> _INPUT DATA_:
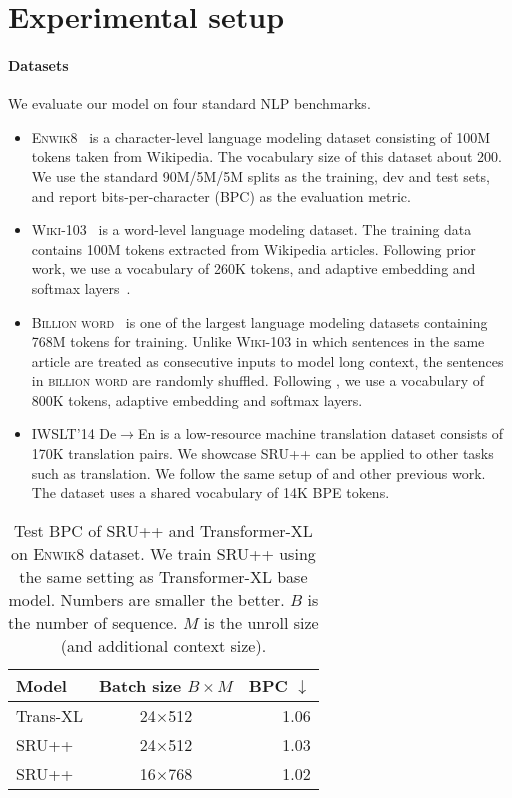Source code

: 
\section{Experimental setup}
\label{sec:setup}

\paragraph{Datasets}
We evaluate our model on four standard NLP benchmarks.
\begin{itemize}
    \item \textsc{Enwik8}~\cite{hutter2012human} is a character-level language modeling dataset consisting of 100M tokens taken from Wikipedia. 
    The vocabulary size of this dataset about 200.
    We use the standard 90M/5M/5M splits as the training, dev and test sets, and report bits-per-character (BPC) as the evaluation metric.
\item \textsc{Wiki-103}~\cite{merity2016pointer} is a word-level language modeling dataset. The training data contains 100M tokens extracted from Wikipedia articles. 
    Following prior work, we use a vocabulary of 260K tokens, and adaptive embedding and softmax layers~\cite{grave2017efficient,baevski2018adaptive}.
\item \textsc{Billion word}~\cite{billionword} is one of the largest language modeling datasets containing 768M tokens for training.
    Unlike \textsc{Wiki-103} in which sentences in the same article are treated as consecutive inputs to model long context, the sentences in \textsc{billion word} are randomly shuffled.
    Following \citet{baevski2018adaptive}, we use a vocabulary of 800K tokens, adaptive embedding and softmax layers. 
    \item \textsc{IWSLT}'14 De$\rightarrow$En is a low-resource machine translation dataset consists of 170K translation pairs.
    We showcase SRU++ can be applied to other tasks such as translation.
    We follow the same setup of \citet{lin-etal-2020-autoregressive} and other previous work.
    The dataset uses a shared vocabulary of 14K BPE tokens.
\end{itemize}

\begin{table}[t!]
    \centering
    \begin{tabular}{lcr}
        \toprule
\bf Model & \bf Batch size $B\times M$ & \bf BPC $\downarrow$ \\
        \hline
        Trans-XL & 24$\times$512 & 1.06 \\
        SRU++ &  24$\times$512 & 1.03 \\
        SRU++ &  16$\times$768 & 1.02 \\
        \bottomrule
    \end{tabular}
    \caption{Test BPC of SRU++ and Transformer-XL on \textsc{Enwik8} dataset. We train SRU++ using the same setting as Transformer-XL base model. 
Numbers are smaller the better.
    $B$ is the number of sequence. $M$ is the unroll size (and additional context size).}
    \label{tab:enwik8_base}
\end{table}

> _TASK INSTRUCTIONS_: With the pictures left out, write out all of the data exactly.

> _RESPONSE TO THE TASK_:
Source code

: 
\section{Experimental setup}
\label{sec:setup}

\paragraph{Datasets}
We evaluate our model on four standard NLP benchmarks.
\begin{itemize}
    \item \textsc{Enwik8}~\cite{hutter2012human} is a character-level language modeling dataset consisting of 100M tokens taken from Wikipedia. 
    The vocabulary size of this dataset about 200.
    We use the standard 90M/5M/5M splits as the training, dev and test sets, and report bits-per-character (BPC) as the evaluation metric.
\item \textsc{Wiki-103}~\cite{merity2016pointer} is a word-level language modeling dataset. The training data contains 100M tokens extracted from Wikipedia articles. 
    Following prior work, we use a vocabulary of 260K tokens, and adaptive embedding and softmax layers~\cite{grave2017efficient,baevski2018adaptive}.
\item \textsc{Billion word}~\cite{billionword} is one of the largest language modeling datasets containing 768M tokens for training.
    Unlike \textsc{Wiki-103} in which sentences in the same article are treated as consecutive inputs to model long context, the sentences in \textsc{billion word} are randomly shuffled.
    Following \citet{baevski2018adaptive}, we use a vocabulary of 800K tokens, adaptive embedding and softmax layers. 
    \item \textsc{IWSLT}'14 De$\rightarrow$En is a low-resource machine translation dataset consists of 170K translation pairs.
    We showcase SRU++ can be applied to other tasks such as translation.
    We follow the same setup of \citet{lin-etal-2020-autoregressive} and other previous work.
    The dataset uses a shared vocabulary of 14K BPE tokens.
\end{itemize}

\begin{table}[t!]
    \centering
    \begin{tabular}{lcr}
        \toprule
\bf Model & \bf Batch size $B\times M$ & \bf BPC $\downarrow$ \\
        \hline
        Trans-XL & 24$\times$512 & 1.06 \\
        SRU++ &  24$\times$512 & 1.03 \\
        SRU++ &  16$\times$768 & 1.02 \\
        \bottomrule
    \end{tabular}
    \caption{Test BPC of SRU++ and Transformer-XL on \textsc{Enwik8} dataset. We train SRU++ using the same setting as Transformer-XL base model. 
Numbers are smaller the better.
    $B$ is the number of sequence. $M$ is the unroll size (and additional context size).}
    \label{tab:enwik8_base}
\end{table}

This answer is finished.